Streaming pipeline. Reads data from Spanner Change Streams and writes them to a source.

Template parameters

Parameter Description
changeStreamName The name of the Spanner change stream that the pipeline reads from.
instanceId The name of the Spanner instance where the change stream is present.
databaseId The name of the Spanner database that the change stream monitors.
spannerProjectId The name of the Spanner project.
metadataInstance The instance to store the metadata used by the connector to control the consumption of the change stream API data.
metadataDatabase The database to store the metadata used by the connector to control the consumption of the change stream API data.
sourceShardsFilePath Path to a Cloud Storage file containing connection profile information for source shards.
startTimestamp Optional: The starting timestamp for reading changes. Defaults to empty.
endTimestamp Optional: The end timestamp for reading changes. If no timestamp provided, reads indefinitely. Defaults to empty.
shadowTablePrefix Optional: The prefix used to name shadow tables. Default: shadow_.
sessionFilePath Optional: Session path in Cloud Storage that contains mapping information from HarbourBridge.
filtrationMode Optional: Mode of filtration. Specifies how to drop certain records based on a criteria. Supported modes are: none (filter nothing), forward_migration (filter records written using the forward migration pipeline). Defaults to forward_migration.
shardingCustomJarPath Optional: Custom JAR file location in Cloud Storage that contains the customization logic for fetching the shard id. If you set this parameter, set the shardingCustomJarPath parameter. Defaults to empty.
shardingCustomClassName Optional: Fully qualified class name having the custom shard id implementation. If shardingCustomJarPath is specified, this parameter is required. Defaults to empty.
shardingCustomParameters Optional: String containing any custom parameters to be passed to the custom sharding class. Defaults to empty.
sourceDbTimezoneOffset Optional: The timezone offset from UTC for the source database. Example value: +10:00. Defaults to: +00:00.
dlqGcsPubSubSubscription Optional: The Pub/Sub subscription being used in a Cloud Storage notification policy for DLQ retry directory when running in regular mode. The name should be in the format of projects/<project-id>/subscriptions/<subscription-name>. When set, the deadLetterQueueDirectory and dlqRetryMinutes are ignored.
skipDirectoryName Optional: Records skipped from reverse replication are written to this directory. Default directory name is skip.
maxShardConnections Optional: The maximum number of connections that a given shard can accept. Defaults to: 10000.
deadLetterQueueDirectory Optional: The path used when storing the error queue output. The default path is a directory under the Dataflow job's temp location.
dlqMaxRetryCount Optional: The maximum number of times that temporary errors can be retried through the dead-letter queue. Defaults to 500.
runMode Optional: The run mode type. Supported values: regular, retryDLQ. Default: regular. Specify retryDLQ is retry severe dead-letter queue records only.
dlqRetryMinutes Optional: The number of minutes between dead-letter queue retries. Defaults to 10.

Run the template

Console

  1. Go to the Dataflow Create job from template page.
  2. Go to Create job from template
  3. In the Job name field, enter a unique job name.
  4. Optional: For Regional endpoint, select a value from the drop-down menu. The default region is us-central1.

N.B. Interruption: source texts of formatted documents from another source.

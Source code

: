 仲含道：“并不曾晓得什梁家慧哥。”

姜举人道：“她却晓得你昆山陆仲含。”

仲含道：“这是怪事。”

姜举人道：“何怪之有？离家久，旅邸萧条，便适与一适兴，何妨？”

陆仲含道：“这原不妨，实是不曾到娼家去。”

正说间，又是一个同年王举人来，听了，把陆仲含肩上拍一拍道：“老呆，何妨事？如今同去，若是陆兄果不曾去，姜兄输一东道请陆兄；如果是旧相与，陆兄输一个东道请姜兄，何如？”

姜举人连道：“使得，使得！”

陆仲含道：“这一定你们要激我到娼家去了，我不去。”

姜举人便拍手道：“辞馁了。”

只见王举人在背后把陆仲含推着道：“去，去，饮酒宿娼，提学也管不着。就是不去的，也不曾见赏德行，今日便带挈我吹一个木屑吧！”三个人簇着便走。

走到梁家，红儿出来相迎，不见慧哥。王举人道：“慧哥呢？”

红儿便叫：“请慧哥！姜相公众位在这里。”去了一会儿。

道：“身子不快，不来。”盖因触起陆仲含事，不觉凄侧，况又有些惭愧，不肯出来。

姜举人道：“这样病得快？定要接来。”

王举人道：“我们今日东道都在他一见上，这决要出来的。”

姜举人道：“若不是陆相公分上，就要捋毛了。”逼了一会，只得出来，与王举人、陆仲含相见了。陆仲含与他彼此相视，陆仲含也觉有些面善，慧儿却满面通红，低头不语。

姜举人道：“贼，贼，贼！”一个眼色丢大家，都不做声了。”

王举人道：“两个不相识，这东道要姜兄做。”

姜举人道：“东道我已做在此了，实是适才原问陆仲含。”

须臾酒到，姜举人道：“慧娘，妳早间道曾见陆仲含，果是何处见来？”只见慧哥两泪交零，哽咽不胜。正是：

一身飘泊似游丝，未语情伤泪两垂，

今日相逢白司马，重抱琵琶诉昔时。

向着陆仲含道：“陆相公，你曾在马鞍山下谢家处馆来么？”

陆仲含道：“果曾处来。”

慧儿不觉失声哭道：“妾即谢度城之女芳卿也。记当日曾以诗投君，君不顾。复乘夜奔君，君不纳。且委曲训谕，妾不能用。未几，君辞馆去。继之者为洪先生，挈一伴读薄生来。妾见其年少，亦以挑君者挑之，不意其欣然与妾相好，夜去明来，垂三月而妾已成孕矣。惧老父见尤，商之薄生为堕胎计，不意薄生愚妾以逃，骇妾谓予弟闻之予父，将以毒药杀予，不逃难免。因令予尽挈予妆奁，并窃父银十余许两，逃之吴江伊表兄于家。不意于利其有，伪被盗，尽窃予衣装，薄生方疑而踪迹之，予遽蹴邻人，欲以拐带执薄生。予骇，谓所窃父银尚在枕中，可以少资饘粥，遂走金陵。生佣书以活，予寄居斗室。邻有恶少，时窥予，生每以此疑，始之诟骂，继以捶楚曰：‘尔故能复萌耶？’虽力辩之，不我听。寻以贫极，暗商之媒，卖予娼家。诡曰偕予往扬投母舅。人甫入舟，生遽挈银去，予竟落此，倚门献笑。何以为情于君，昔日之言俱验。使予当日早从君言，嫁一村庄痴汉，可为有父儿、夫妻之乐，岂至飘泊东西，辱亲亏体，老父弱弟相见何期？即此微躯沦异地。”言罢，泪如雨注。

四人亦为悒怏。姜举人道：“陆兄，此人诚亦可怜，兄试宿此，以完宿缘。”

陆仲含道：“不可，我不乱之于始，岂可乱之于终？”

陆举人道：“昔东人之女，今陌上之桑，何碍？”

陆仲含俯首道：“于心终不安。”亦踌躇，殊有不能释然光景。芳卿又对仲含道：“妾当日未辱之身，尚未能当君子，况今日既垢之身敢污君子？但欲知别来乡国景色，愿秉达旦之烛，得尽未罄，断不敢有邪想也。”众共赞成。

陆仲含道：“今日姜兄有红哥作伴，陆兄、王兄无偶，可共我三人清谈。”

    For a list of regions where you can run a Dataflow job, see Dataflow locations.

  5. From the Dataflow template drop-down menu, select the Spanner Change Streams to Source Database template.
  6. In the provided parameter fields, enter your parameter values.
  7. Click Run job.

gcloud CLI

In your shell or terminal, run the template:

gcloud dataflow flex-template run JOB_NAME \
    --template-file-gcs-location=gs://dataflow-templates-REGION_NAME/VERSION/flex/Spanner_to_SourceDb \
    --project=PROJECT_ID \
    --region=REGION_NAME \
    --parameters \
       changeStreamName=CHANGE_STREAM_NAME,\
       instanceId=INSTANCE_ID,\
       databaseId=DATABASE_ID,\
       spannerProjectId=SPANNER_PROJECT_ID,\
       metadataInstance=METADATA_INSTANCE,\
       metadataDatabase=METADATA_DATABASE,\
       sourceShardsFilePath=SOURCE_SHARDS_FILE_PATH,\

Replace the following:

  • JOB_NAME: a unique job name of your choice
  • VERSION: the version of the template that you want to use

    You can use the following values:

  • REGION_NAME: the region where you want to deploy your Dataflow job—for example, us-central1
  • CHANGE_STREAM_NAME: the Name of the change stream to read from
  • INSTANCE_ID: the Cloud Spanner Instance Id.
  • DATABASE_ID: the Cloud Spanner Database Id.
  • SPANNER_PROJECT_ID: the Cloud Spanner Project Id.
  • METADATA_INSTANCE: the Cloud Spanner Instance to store metadata when reading from changestreams
  • METADATA_DATABASE: the Cloud Spanner Database to store metadata when reading from changestreams
  • SOURCE_SHARDS_FILE_PATH: the Path to GCS file containing the Source shard details

API

To run the template using the REST API, send an HTTP POST request. For more information on the API and its authorization scopes, see projects.templates.launch.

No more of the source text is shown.